Uitspraak 201902420/2/A1


Volledige tekst

201902420/2/A1.
Datum beslissing: 31 januari 2020

AFDELING
BESTUURSRECHTSPRAAK

Beslissing op grond van artikel 8:29, derde lid, van de Algemene wet bestuursrecht in het geding tussen:

1.    het college van burgemeester en wethouders van Westland,

2.    [appellant sub 2], wonend te [woonplaats],

3.    het college van burgemeester en wethouders van Midden-Delfland,

appellanten,

en

de minister van Economische Zaken en Klimaat,

verweerder.

Procesverloop

Het college van Westland, [appellant sub 2] en het college van Midden-Delfland hebben beroep ingesteld tegen het Instemmingsbesluit Gaag-Monster van de minister van 14 februari 2019.

De minister heeft een gedingstuk overgelegd en met verwijzing naar artikel 8:29 van de Algemene wet bestuursrecht (Awb) medegedeeld dat uitsluitend de Afdeling kennis zal mogen nemen van deze stukken.

Het betreft het vertrouwelijke deel van het winningsplan Gaag-Monster van de Nederlandse Aardolie Maatschappij B.V. (hierna: de NAM) van 8 februari 2017.

Overwegingen

1.    De minister heeft de Afdeling wegens het bestaan van gewichtige redenen verzocht te bepalen dat alleen de Afdeling van het stuk kennis zal nemen.

2.    Het gaat bij een verzoek tot beperkte kennisneming niet om openbaarmaking van stukken, maar om de vraag of aan de procespartijen kennisneming van stukken mag worden onthouden. Gelet op artikel 8:29, derde lid, van de Awb beslist de Afdeling of gewichtige redenen aanwezig zijn op grond waarvan een uitzondering gerechtvaardigd is op het uitgangspunt van het bestuursprocesrecht dat de rechter recht doet op basis van stukken die aan de procespartijen bekend zijn. Deze beslissing vergt een afweging van belangen. Enerzijds speelt hierbij het belang dat partijen gelijkelijk beschikken over de voor het hoger beroep relevante informatie en het belang dat de bestuursrechter beschikt over alle informatie die nodig is om de zaak op een juiste en zorgvuldige wijze af te doen. Daartegenover staat dat de kennisneming door partijen van bepaalde gegevens het algemeen belang, het belang van één of meer partijen en/of het belang van derden onevenredig kan schaden.

3.    De minister heeft ter motivering van het verzoek, onder verwijzing naar de uitspraak van de Afdeling van 19 april 2010 (ECLI:NL:RVS:2010:BM2590), aangevoerd dat het vertrouwelijke deel van het winningsplan vertrouwelijk meegedeelde bedrijfs- en fabricagegegevens bevat.
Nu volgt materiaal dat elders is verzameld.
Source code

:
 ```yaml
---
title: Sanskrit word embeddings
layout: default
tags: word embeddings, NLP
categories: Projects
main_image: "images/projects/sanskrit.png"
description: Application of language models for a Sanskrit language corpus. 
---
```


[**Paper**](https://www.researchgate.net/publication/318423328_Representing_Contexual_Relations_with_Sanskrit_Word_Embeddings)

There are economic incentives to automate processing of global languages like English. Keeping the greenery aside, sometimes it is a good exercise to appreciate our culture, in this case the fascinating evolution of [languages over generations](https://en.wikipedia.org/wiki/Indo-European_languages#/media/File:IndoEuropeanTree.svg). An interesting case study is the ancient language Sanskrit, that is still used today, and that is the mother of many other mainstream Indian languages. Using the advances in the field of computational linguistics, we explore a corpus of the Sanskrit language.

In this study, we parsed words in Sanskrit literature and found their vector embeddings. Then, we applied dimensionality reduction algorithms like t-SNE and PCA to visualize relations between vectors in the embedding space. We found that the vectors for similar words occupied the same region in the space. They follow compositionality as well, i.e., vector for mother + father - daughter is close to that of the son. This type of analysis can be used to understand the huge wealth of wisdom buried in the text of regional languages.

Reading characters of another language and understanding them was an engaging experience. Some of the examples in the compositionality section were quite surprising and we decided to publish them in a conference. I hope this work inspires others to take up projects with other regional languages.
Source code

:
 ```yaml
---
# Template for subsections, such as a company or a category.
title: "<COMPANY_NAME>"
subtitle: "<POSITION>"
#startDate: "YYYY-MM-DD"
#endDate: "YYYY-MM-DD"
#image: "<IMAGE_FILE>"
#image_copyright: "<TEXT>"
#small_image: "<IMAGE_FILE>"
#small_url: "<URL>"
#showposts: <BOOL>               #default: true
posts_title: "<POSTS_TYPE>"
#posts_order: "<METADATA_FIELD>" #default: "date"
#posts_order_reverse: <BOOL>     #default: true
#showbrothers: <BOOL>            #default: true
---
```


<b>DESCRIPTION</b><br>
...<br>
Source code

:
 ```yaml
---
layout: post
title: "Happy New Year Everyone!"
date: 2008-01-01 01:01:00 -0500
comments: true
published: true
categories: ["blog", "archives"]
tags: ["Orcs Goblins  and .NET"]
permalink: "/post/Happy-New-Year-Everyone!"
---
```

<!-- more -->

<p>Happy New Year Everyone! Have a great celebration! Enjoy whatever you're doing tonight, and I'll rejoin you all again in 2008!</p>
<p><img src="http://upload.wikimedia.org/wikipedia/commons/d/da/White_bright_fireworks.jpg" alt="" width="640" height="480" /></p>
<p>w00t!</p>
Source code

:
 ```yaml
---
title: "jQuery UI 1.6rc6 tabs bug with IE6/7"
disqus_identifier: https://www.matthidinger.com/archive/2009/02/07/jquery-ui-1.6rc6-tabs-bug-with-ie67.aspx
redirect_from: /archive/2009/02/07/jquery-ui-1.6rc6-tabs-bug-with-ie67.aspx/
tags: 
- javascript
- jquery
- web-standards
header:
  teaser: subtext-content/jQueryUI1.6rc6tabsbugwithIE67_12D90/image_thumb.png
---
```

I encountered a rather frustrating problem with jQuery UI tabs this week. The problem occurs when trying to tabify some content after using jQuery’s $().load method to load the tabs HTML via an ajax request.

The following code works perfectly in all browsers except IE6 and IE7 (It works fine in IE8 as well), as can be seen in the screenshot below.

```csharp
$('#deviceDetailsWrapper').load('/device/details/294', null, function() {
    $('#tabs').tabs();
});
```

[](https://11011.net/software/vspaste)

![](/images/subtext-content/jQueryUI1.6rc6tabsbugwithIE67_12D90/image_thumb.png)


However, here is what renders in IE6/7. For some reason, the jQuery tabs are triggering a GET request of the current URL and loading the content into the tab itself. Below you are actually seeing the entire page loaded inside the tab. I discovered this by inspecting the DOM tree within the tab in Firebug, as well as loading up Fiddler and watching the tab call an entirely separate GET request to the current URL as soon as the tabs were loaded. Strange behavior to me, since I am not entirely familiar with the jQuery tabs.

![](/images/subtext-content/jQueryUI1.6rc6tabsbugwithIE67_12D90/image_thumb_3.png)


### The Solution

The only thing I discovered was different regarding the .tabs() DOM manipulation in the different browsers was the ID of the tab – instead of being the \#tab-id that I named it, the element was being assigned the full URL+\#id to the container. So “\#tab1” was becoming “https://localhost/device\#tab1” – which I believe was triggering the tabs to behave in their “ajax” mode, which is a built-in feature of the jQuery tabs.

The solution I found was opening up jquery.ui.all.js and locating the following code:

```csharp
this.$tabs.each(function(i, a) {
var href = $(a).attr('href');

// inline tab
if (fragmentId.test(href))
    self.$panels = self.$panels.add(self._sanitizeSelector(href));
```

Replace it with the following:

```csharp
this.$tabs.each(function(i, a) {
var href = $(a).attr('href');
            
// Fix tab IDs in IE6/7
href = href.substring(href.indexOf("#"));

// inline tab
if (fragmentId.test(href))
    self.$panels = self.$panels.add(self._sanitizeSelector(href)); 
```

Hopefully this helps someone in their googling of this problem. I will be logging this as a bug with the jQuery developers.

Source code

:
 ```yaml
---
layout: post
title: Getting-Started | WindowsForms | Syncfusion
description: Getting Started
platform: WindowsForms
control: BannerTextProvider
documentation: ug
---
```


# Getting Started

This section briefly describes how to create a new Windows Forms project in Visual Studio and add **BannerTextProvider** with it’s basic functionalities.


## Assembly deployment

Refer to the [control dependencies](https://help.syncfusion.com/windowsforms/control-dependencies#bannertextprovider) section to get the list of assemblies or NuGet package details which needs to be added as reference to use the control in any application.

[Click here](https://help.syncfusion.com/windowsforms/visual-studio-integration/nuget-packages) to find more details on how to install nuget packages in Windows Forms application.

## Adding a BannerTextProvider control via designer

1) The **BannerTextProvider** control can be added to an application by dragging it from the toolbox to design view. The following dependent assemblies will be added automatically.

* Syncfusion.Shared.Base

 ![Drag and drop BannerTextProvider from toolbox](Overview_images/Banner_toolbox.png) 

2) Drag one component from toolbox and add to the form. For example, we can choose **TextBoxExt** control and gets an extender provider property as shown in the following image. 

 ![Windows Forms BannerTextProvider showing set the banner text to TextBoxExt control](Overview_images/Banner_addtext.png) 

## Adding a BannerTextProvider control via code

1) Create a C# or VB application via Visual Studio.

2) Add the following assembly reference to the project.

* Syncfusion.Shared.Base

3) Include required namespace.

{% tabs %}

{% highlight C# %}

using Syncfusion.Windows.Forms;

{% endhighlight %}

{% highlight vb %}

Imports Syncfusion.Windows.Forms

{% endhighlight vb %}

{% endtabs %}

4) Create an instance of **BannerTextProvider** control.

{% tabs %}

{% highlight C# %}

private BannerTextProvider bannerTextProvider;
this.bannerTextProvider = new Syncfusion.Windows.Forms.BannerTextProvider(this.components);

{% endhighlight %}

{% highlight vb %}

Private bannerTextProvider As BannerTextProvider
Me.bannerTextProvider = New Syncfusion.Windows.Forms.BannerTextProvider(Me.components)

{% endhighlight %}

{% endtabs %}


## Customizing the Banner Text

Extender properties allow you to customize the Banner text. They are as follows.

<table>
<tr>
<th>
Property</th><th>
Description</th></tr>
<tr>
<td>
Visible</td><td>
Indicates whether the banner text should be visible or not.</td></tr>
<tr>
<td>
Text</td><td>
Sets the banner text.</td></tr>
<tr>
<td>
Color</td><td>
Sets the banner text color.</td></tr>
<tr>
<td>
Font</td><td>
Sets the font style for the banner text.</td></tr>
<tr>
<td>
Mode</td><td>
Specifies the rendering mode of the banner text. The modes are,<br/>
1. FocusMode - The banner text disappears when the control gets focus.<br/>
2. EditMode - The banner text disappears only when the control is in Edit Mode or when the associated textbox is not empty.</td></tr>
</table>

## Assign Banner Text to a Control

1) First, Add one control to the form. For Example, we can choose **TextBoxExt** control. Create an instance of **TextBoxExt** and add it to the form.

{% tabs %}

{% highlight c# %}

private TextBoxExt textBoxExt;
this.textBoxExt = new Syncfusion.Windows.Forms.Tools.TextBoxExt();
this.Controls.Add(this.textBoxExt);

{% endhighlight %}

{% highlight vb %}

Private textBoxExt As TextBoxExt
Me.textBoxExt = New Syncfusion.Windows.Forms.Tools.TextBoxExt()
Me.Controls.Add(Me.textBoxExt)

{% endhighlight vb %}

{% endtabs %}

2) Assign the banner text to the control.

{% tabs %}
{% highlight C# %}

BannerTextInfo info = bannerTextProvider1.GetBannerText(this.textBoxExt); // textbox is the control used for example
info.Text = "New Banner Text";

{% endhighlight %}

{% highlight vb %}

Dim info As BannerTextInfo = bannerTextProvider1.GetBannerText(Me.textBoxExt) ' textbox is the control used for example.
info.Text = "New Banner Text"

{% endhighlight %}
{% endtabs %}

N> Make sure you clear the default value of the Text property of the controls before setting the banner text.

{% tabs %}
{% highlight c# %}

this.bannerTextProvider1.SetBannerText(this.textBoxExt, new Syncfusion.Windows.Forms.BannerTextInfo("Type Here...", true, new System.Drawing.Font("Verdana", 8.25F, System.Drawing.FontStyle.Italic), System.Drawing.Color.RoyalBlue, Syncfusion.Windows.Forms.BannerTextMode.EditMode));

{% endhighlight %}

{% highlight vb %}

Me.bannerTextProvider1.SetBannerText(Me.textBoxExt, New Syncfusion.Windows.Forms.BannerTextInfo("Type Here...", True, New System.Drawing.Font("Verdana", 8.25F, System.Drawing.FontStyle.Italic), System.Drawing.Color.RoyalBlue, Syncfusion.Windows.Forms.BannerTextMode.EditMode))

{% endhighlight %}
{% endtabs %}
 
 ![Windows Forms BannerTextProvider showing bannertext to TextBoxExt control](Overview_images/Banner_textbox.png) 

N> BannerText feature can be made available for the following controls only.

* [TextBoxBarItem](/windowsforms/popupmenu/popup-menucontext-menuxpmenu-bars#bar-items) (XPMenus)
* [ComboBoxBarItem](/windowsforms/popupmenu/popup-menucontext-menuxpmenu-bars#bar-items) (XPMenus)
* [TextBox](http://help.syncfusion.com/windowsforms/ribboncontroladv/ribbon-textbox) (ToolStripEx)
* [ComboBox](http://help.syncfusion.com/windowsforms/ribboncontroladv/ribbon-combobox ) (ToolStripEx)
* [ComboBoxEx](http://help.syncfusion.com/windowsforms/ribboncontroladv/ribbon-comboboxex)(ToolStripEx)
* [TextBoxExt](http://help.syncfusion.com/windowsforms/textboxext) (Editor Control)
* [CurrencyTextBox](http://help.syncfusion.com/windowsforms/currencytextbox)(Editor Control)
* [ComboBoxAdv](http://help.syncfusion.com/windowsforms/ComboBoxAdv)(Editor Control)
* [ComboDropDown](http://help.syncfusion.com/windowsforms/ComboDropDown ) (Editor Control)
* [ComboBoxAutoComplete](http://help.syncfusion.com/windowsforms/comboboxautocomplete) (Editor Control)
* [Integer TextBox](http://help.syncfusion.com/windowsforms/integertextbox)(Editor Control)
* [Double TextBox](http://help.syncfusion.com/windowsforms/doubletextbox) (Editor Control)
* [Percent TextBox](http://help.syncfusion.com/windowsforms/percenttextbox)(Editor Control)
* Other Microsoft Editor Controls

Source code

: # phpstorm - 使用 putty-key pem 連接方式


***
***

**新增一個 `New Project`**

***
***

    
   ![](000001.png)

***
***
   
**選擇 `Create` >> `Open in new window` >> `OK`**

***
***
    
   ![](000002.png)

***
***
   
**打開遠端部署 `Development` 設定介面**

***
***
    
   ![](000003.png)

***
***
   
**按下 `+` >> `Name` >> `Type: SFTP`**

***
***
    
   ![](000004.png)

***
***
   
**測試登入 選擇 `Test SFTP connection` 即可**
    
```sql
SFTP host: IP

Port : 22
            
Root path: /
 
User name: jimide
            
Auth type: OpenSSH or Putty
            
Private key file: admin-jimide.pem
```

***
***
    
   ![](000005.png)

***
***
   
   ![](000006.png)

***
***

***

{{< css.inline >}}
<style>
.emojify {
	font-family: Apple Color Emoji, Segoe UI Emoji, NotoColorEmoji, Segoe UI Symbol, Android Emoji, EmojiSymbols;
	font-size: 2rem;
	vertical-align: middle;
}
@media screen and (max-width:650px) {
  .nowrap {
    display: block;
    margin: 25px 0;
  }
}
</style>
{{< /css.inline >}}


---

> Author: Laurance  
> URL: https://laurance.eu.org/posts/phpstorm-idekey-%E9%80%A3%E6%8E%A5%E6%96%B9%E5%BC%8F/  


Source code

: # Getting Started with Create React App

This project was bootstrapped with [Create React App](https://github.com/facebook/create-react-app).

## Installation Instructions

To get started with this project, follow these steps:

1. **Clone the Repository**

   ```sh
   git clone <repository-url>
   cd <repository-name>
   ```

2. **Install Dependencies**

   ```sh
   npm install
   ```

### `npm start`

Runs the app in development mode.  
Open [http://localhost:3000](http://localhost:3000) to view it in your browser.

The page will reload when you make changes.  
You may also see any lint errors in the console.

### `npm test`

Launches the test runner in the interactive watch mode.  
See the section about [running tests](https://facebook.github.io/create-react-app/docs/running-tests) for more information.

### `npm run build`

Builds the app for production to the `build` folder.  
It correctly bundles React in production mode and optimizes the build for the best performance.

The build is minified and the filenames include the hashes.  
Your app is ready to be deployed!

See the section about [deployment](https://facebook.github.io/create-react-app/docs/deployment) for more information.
4.    De Afdeling heeft van het vertrouwelijke stuk kennis genomen. Het stuk bevat informatie over verwachte investeringskosten voor de winning van gas uit het Gaag-Monster voorkomen en over kosten voor onderhoud en bedrijfsvoering. Aldus bevat de bijlage wetenswaardigheden over bedrijfskosten van de NAM. Naar het oordeel van de Afdeling weegt het belang om het door de NAM vertrouwelijk aan de minister verstrekte deel van het winningsplan Gaag-Monster niet aan derden te verstrekken zwaarder dan het belang van de andere partijen om kennis te nemen van dit deel.

5.    De Afdeling acht daarom het verzoek tot beperkte kennisneming gerechtvaardigd.

Beslissing

De Afdeling bestuursrechtspraak van de Raad van State:

wijst het verzoek toe;

Aldus vastgesteld door mr. A.W.M. Bijloos, lid van de enkelvoudige geheimhoudingskamer, in tegenwoordigheid van mr. H. Oranje, griffier.